>>>>

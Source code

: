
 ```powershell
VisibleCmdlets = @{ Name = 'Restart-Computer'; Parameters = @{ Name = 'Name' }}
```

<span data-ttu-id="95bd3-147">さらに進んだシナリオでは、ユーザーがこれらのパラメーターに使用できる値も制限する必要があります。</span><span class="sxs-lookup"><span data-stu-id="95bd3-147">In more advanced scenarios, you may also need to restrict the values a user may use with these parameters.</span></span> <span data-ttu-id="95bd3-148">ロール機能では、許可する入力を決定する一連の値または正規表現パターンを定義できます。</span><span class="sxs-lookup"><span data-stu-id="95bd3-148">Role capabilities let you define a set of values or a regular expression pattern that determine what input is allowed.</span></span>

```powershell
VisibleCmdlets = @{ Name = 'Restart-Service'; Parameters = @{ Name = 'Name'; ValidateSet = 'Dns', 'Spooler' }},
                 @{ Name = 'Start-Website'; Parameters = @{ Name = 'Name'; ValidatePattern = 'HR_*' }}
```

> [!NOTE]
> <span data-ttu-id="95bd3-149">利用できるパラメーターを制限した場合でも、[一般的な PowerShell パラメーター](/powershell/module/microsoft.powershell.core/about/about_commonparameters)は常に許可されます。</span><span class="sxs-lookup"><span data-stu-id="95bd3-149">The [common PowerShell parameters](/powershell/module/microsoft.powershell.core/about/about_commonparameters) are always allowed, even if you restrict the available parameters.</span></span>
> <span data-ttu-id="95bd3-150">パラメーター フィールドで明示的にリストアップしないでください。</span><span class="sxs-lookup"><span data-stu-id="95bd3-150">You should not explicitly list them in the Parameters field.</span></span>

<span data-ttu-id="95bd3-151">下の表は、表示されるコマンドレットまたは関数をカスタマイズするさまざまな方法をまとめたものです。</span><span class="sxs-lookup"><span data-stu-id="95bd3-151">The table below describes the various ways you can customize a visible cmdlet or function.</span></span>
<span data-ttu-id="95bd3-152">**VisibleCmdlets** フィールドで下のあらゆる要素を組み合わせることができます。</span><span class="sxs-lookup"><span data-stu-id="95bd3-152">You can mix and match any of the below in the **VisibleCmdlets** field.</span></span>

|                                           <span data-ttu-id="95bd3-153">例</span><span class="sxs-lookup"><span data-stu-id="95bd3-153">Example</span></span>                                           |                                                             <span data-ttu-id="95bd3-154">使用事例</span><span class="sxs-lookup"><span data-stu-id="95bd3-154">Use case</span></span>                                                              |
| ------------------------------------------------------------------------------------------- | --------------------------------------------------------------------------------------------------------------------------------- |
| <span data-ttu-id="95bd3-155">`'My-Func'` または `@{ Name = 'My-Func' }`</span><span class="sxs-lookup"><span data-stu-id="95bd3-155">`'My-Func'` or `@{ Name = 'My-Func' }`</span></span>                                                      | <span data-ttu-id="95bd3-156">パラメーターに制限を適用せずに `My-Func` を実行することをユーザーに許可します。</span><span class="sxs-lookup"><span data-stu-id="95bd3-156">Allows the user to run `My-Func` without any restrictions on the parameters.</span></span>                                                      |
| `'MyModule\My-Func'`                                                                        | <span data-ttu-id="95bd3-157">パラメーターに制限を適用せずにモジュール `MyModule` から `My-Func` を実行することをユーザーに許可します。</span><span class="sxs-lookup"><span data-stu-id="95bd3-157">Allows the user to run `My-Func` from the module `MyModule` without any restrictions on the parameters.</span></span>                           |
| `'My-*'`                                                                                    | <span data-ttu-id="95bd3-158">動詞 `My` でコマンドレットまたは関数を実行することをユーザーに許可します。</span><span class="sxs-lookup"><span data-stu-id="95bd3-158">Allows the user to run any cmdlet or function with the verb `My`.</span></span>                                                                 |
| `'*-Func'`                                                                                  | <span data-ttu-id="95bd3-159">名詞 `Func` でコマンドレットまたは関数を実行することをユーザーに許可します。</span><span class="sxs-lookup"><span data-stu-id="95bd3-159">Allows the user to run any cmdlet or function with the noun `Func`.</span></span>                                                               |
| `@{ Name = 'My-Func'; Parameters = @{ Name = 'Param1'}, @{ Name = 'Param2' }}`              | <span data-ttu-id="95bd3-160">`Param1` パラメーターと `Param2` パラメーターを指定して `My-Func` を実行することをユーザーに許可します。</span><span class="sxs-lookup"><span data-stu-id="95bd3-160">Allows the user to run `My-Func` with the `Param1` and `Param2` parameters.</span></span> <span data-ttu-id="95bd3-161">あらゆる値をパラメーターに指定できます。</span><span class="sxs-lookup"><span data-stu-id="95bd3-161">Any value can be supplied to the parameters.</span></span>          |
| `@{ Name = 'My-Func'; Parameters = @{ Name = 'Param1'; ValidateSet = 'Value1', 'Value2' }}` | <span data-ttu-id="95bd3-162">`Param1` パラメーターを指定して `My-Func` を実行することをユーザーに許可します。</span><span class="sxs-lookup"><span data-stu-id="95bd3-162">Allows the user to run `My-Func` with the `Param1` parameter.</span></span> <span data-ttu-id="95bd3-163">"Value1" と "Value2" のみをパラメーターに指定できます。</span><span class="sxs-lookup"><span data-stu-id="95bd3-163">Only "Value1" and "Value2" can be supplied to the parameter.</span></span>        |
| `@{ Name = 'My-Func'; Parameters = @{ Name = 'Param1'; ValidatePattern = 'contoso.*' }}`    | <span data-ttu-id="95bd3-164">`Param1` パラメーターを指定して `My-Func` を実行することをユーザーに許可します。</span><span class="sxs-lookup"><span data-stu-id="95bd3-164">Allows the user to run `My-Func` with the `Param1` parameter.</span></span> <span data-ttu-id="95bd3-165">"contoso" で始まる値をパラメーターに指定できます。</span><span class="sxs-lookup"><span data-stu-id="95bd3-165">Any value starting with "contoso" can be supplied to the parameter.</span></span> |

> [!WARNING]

<<<<

• _The task_: From the entries, find how many lines contain "Restart" and give the number alone.

• _Response area_: 2